The only thriving Chinatown in the country is bustling with political activity, probably for the first time in its history, with graffiti of political leaders making a debut on the walls of the township, otherwise known for its signature eateries.
According to a political analyst, Bengal has always had a Chinese connection as the Left leaders in the state often swore by the communist regime in the neighbouring country, lauding its policies.
The people of Chinatown, however, have largely stayed away from the hustle and bustle of election. This time around, the scenario has changed.
Kolkata's Chinese connect has taken a new form and shape, with people in this part of the city coming out in support of the Trinamool Congress (TMC), painting the township blue and white (the colours of the ruling party) with political slogans in Mandarin.
One can easily spot sketches of Chief Minister Mamata Banerjee and the party's candidate from South Kolkata seat, Mala Roy, adorning the whitewashed walls of the Chinatown with 'Vote for Trinamool Congress' written in the Chinese language beside the drawings.
A graffiti featuring Modi in his 'chowkidaar' avatar, while another with Vijay Mallya and Nirav Modi on a Kingfisher airline plane, have also occupied space on the fences.
Roy, who is the chairperson of Kolkata Municipal Corporation (KMC), claimed that many in the town are loyal supporters of the TMC.
She claimed that the residents have taken it upon themselves to campaign for the party, without any prodding from the leaders.
"Of the 5,000 Chinese people residing in the town, 2,000 are eligible voters. We work with them throughout the year," the TMC candidate asserted.

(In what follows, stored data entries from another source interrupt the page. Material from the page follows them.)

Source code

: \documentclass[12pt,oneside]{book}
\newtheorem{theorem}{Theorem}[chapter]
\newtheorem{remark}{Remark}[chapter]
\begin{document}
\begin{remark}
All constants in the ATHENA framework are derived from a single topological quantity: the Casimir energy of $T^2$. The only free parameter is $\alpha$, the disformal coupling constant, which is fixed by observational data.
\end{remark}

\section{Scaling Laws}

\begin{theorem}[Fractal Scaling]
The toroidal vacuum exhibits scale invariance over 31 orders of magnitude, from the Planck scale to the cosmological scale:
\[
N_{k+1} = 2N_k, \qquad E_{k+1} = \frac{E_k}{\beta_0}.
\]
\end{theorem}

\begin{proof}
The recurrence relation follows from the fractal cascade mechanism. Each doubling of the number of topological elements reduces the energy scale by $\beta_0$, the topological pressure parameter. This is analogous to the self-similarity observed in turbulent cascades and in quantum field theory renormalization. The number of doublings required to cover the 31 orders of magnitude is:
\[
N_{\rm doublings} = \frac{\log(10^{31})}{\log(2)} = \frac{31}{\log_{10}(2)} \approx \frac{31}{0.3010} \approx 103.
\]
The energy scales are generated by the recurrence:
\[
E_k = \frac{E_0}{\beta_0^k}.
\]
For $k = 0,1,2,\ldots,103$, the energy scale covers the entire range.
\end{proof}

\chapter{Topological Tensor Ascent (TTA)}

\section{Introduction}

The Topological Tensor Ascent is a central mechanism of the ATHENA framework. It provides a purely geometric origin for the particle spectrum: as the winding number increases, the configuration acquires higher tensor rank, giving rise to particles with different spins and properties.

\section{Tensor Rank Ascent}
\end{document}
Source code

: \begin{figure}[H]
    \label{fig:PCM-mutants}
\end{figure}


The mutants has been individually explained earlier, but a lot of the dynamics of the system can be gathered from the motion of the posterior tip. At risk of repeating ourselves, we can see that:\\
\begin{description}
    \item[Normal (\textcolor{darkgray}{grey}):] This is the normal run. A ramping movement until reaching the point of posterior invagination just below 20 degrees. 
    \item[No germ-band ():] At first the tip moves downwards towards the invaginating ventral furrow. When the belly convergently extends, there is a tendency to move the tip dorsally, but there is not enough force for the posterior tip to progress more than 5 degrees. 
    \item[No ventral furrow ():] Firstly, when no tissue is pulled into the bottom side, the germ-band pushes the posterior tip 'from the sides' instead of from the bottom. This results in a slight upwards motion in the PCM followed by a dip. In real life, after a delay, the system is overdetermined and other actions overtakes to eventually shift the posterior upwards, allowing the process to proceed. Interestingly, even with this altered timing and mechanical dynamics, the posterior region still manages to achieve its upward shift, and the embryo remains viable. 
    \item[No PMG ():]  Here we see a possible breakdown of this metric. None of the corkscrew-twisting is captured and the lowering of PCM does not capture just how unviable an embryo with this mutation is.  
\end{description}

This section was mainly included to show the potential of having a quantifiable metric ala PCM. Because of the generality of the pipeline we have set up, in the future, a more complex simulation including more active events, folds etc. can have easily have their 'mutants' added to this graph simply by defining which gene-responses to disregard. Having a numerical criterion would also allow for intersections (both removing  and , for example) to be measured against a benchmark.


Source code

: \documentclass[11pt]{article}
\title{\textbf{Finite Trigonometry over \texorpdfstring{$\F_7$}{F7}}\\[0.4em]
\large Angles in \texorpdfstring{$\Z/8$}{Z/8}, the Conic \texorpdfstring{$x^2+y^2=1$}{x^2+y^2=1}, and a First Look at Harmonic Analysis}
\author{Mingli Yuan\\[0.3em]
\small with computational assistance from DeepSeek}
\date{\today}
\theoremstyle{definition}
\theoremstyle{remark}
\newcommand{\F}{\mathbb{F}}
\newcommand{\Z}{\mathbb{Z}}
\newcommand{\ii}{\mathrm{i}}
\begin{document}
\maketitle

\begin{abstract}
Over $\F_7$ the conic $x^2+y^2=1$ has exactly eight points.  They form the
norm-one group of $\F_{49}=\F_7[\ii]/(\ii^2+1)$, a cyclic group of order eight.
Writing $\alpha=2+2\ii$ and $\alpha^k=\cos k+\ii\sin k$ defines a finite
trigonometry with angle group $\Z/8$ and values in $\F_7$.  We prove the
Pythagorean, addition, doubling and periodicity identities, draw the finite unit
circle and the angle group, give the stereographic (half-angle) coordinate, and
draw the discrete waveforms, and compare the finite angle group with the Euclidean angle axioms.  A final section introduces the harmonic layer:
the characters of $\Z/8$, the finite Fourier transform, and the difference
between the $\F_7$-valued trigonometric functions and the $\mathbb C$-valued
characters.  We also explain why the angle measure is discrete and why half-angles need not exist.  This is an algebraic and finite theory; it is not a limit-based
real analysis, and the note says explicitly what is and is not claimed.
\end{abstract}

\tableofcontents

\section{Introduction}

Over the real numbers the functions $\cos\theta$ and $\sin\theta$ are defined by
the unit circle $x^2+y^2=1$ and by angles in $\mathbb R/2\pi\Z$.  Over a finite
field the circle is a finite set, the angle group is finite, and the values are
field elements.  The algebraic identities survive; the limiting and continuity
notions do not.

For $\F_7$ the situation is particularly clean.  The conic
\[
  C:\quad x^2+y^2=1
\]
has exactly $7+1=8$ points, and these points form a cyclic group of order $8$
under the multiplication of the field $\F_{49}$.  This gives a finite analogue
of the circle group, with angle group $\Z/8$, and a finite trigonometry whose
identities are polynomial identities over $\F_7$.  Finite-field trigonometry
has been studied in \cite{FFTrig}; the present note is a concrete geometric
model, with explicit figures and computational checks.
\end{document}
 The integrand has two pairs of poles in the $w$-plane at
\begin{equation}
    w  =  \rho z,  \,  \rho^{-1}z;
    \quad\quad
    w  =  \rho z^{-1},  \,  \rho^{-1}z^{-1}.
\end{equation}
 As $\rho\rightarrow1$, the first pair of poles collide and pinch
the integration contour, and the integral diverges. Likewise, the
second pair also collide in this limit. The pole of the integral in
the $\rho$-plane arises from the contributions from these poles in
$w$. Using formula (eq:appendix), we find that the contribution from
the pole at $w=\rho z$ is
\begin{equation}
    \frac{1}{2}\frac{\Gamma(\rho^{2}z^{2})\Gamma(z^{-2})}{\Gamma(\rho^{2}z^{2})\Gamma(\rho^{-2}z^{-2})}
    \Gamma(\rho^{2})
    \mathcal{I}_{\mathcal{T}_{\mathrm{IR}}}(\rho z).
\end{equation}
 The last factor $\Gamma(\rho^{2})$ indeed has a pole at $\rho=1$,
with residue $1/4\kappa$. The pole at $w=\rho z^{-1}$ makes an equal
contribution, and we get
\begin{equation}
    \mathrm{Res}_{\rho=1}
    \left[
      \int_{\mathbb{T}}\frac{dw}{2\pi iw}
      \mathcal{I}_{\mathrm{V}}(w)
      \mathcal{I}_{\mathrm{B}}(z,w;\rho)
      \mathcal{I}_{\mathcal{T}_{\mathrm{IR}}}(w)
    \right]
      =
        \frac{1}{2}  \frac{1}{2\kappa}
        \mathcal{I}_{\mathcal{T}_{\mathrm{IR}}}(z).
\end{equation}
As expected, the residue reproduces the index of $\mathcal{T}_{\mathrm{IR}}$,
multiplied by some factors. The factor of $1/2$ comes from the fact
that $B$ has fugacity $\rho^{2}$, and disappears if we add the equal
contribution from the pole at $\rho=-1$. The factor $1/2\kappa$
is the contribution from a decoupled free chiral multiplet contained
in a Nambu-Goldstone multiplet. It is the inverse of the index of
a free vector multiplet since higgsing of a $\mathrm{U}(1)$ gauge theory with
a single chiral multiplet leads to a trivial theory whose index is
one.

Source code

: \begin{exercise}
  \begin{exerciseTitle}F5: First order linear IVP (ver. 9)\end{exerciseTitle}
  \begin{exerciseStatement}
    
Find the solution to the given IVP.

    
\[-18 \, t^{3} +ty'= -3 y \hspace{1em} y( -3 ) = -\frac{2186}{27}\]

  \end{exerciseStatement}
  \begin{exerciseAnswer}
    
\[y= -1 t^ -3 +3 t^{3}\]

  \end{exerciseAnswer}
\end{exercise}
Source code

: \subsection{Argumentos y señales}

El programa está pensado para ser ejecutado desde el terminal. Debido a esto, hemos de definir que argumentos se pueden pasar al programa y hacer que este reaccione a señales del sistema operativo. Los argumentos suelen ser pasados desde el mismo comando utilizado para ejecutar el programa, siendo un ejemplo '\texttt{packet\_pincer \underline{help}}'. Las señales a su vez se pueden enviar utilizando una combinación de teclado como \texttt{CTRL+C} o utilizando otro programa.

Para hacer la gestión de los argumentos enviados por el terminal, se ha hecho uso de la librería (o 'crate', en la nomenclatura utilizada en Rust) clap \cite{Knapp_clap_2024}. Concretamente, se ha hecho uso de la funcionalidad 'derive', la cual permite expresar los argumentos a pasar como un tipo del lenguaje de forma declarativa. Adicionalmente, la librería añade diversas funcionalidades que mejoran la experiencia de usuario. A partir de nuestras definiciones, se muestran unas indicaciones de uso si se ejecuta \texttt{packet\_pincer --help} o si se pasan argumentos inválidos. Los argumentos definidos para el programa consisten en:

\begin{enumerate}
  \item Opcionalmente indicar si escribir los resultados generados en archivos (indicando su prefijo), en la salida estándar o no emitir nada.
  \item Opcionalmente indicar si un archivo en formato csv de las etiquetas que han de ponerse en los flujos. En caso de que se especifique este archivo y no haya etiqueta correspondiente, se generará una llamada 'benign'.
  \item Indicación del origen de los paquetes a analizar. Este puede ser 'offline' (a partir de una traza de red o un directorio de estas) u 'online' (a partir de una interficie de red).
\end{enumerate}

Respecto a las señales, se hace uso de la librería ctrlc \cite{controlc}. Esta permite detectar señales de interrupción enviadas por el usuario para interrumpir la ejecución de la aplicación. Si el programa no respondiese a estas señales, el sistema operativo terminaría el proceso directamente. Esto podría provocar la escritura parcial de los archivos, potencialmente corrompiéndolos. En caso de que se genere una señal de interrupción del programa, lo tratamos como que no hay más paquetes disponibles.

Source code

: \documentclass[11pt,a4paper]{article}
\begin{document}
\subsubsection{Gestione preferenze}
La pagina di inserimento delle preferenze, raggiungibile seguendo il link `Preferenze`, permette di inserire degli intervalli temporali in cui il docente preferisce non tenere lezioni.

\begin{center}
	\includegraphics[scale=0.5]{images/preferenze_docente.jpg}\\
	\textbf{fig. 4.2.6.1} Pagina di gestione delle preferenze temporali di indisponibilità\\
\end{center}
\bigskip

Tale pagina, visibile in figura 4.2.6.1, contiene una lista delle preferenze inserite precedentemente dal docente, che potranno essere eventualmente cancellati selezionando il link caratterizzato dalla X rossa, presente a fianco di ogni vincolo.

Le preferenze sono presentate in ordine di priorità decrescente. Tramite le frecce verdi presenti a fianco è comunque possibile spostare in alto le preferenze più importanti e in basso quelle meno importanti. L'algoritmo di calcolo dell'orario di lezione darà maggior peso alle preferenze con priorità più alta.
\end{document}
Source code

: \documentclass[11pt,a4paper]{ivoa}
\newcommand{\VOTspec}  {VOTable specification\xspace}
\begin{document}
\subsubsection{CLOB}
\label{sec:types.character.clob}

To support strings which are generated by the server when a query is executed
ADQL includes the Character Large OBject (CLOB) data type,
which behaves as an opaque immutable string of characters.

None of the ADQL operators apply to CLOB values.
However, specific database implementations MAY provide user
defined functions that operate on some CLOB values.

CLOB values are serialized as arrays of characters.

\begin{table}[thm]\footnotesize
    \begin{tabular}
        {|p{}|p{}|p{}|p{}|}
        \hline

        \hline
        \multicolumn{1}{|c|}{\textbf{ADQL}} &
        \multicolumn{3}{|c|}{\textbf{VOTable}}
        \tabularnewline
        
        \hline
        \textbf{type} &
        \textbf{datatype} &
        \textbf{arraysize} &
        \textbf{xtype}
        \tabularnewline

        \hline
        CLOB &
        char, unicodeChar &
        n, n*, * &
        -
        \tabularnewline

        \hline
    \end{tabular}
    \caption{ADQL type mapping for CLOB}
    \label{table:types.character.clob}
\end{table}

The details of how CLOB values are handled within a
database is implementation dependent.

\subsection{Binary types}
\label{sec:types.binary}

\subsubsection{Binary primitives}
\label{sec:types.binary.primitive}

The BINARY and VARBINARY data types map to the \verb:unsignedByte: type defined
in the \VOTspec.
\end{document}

Translating the Mandarin slogans for PTI, KMC councillor Faiz Ahmed Khan said the town residents have urged people to support TMC and vote for Mala Roy. Vincent Lee, a Chinese-origin man born and raised in the city, said that this was the first time he came across a political graffiti in the settlement.
Lee (55), who runs a shoe shop at Bentinck Street in the central part of Kolkata, said, "This is unique, many of us are voters, but never have I seen a political graffiti in Mandarin in the town."
Franchis Hing, another Indian of Chinese ancestry, said he and his family are involved in the tannery business and have never had anything to do with local politics.
He, however, acknowledged that the town has never seen its people openly supporting a political party.
The Chinese-origin people in the city, whose ancestors moved here in the 18th century, are mostly involved in manufacture and trade of leather goods or running Chinese restaurants.
According to a study, the numbers of Chinese-origin people, which was nearly 20,000 in the city at one point of time, have dwindled over the years with many migrating to countries like Canada, USA and Australia.